The school still has high ratings.
Hamper soon, with lots of boffo tuck.
salwarpe says
Hamper? How about a tuck box? At the stay of each school year my granny gave me a big homemade fruitcake, wrapped in tin foil, which I eked out till about half term, savouring the crumbs and currants, and the half bottle of brandy she soaked the mix in before baking*. Sometimes, if I was lucky, there would be a big bar of Toblerone in there
as well, a souvenir from good times at home in Switzerland.
*this is a lie.
fitterstoke says
Hamper, eh?
I went to a state school, albeit a good one – I gather my parents moved into the area when I was four, partly based on the reputation of the local schools. The primary school still has a good rep, although I’m not sure that the benefits of a “Scottish Education “ are quite what they used to be…
It was the final years of the “feeder” system – there were three junior secondaries: after second year, the top third from each school were sent to a senior secondary. I remember the system being heavily criticised for the effect this had on the morale of the guys that were left behind. The year after I left, all four schools went fully comprehensive.

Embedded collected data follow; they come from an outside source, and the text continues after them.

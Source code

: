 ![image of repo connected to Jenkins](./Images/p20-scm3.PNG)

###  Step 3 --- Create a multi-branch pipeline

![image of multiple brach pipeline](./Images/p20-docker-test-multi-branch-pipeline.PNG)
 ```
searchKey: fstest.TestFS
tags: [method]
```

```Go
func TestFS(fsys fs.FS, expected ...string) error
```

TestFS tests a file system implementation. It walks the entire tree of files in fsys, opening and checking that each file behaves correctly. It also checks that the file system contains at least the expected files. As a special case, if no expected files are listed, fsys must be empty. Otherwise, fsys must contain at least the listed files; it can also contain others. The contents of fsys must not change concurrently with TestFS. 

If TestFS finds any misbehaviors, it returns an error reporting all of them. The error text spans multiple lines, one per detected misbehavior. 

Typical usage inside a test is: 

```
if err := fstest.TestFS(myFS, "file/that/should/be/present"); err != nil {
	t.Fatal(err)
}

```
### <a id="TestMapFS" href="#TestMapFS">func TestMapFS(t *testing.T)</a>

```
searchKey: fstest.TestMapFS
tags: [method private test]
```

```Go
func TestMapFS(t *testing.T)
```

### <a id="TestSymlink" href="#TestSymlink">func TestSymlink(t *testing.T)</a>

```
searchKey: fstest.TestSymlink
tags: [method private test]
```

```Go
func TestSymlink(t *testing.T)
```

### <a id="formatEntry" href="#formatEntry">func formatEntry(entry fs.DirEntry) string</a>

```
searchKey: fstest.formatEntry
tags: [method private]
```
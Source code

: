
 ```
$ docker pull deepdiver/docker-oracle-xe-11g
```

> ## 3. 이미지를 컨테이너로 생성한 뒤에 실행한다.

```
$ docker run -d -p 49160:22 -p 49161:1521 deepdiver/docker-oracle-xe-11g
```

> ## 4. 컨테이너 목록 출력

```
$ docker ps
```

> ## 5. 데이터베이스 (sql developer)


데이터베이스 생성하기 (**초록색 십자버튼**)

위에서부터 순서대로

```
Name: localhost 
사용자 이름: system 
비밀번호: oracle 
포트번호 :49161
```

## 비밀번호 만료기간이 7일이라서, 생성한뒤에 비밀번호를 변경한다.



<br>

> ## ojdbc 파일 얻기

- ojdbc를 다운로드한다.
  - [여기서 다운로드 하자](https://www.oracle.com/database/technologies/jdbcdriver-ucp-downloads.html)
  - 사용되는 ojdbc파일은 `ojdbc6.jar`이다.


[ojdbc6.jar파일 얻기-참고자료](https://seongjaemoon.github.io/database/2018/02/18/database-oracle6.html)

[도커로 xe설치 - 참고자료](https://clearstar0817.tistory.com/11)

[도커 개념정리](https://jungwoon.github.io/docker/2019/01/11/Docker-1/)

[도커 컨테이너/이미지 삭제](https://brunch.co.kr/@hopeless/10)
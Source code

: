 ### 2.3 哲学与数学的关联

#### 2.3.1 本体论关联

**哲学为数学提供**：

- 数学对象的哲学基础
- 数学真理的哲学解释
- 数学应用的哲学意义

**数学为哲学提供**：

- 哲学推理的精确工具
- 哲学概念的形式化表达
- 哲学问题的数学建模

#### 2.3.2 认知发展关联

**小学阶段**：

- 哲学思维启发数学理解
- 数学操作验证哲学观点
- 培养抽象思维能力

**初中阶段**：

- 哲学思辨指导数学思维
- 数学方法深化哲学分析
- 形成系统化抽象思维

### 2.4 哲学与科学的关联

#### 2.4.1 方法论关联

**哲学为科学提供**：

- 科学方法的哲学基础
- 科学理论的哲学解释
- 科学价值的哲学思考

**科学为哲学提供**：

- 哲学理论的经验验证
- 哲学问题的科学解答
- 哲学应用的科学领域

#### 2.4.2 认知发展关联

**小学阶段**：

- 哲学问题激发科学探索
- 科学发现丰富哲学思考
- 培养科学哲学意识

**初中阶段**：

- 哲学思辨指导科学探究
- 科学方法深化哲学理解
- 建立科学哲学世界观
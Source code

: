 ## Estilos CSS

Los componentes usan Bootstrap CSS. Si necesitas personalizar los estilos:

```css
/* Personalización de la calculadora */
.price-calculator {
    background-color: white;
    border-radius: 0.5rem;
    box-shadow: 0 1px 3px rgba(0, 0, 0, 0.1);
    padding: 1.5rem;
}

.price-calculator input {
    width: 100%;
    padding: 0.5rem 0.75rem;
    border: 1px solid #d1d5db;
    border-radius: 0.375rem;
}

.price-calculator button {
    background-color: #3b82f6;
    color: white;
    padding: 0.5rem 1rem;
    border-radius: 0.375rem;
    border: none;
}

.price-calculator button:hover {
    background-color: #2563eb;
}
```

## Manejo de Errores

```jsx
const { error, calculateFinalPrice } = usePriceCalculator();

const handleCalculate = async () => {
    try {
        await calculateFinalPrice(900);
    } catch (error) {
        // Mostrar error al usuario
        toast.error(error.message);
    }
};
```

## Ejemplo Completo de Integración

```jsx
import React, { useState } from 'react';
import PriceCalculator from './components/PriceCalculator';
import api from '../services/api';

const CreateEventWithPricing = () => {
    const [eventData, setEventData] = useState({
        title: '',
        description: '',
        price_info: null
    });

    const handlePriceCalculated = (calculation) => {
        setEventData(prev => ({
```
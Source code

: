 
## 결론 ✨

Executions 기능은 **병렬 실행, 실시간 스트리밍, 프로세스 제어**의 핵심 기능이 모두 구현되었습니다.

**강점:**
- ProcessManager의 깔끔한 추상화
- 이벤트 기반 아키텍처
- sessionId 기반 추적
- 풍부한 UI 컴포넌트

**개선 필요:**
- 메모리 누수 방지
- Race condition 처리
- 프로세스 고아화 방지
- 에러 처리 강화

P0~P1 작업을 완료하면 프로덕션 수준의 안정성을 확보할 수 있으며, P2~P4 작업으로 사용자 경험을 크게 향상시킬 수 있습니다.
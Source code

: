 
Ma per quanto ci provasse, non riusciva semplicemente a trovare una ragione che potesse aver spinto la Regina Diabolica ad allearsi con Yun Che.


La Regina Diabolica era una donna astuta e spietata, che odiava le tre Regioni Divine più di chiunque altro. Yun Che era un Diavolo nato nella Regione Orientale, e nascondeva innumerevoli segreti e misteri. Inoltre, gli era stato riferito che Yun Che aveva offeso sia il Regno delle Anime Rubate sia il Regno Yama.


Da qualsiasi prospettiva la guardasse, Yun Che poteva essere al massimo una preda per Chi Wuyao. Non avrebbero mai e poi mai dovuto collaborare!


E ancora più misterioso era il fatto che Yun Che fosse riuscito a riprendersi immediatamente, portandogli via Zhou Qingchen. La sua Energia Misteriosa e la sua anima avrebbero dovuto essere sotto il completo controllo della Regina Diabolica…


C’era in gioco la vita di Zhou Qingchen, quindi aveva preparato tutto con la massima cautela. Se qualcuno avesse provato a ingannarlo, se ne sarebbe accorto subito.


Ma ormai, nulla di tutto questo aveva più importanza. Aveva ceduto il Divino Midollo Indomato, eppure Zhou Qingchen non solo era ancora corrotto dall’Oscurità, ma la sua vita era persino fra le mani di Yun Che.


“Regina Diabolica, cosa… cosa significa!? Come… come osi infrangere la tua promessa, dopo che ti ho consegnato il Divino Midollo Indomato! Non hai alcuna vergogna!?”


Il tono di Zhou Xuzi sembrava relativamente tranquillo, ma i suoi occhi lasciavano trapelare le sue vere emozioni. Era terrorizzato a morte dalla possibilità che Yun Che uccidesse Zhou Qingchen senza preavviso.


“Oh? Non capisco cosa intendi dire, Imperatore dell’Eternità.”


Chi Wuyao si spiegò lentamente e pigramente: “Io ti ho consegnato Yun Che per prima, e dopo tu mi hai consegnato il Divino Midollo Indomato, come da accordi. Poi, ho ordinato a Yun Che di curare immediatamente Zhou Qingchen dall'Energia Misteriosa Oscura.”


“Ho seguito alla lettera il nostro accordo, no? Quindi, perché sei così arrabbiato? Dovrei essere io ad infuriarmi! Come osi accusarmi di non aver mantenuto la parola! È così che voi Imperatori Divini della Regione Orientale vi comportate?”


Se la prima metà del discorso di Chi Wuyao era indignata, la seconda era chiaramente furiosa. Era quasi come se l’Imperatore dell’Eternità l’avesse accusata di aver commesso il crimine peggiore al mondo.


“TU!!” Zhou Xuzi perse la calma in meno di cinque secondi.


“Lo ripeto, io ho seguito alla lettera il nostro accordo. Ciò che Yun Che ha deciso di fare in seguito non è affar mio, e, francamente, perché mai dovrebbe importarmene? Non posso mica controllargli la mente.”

The senior secondary was like a hothouse for further education: you work, you get on, you get a good degree – real Roger Waters territory! I mostly have good memories – I only met the headmaster once, when I wanted to do three sciences as full subjects and the timetable didn’t really allow it. I had to justify myself to this fierce guy – but he made it happen. I wasn’t a swot and I wasn’t a rebel – I mostly kept my head down and tried not to attract attention. Most of my actual friends were the hippies that hung around the art department and the hifi club – so my prog tastes were formed at school and by the time I left, I had long hair and a combat jacket. I don’t remember any dodgy teachers – and the chemistry teacher was probably responsible for my subsequent career.
My first tutor at university thought we were all weird. About half a dozen of us did pharmacy at Strathclyde: “oh god, more Eastwood kids! None of you get the full experience: you all live at home, commute in and treat university like a job!” He was right, to an extent – we’d been kinda moulded that way.
fitterstoke says
Addendum: also at Eastwood High were Ricky Gardiner, of Bowie/Iggy fame; Kelly Macdonald, of Trainspotting fame; Brian Robertson, ex of Thin Lizzy; and, contemporary with me, Alan Thompson, long time fretless bass player to the mighty John Martyn….there might have been some sporting types as well, but I wouldn’t have known any of them – and as far as I’m aware, no cabinet ministers…
Blue Boy says
Just one comment to go. Oh…..
JustTim says
You’re a star!
rotherhithe hack says
I went to a boy’s grammar school that wasn’t as good as it pretended to be; the headmaster paid more attention to creating the rituals of a minor public school than the teaching standards.
When it moved from inner London to the suburbs it grew worse as he allowed his spiteful snobbery to show. Come the sixth form I thought I would be better off elsewhere, but in a moment of weakness was talked out of it by the sixth form master who insisted there were no decent sixth form colleges in the area. I stayed on, realised a couple of months in that he had done it because I was marked as one of the university, and felt thoroughly miserable for the next 18 months.
I did OK academically and went on to uni but it wasn’t worth it for how unhappy I was in the place; sure I could have done as well and probably better somewhere I felt more comfortable. And I’ve steered well clear of the school since the day I left. Still have a handful of mates from there but wouldn’t want to go to any formal reunions.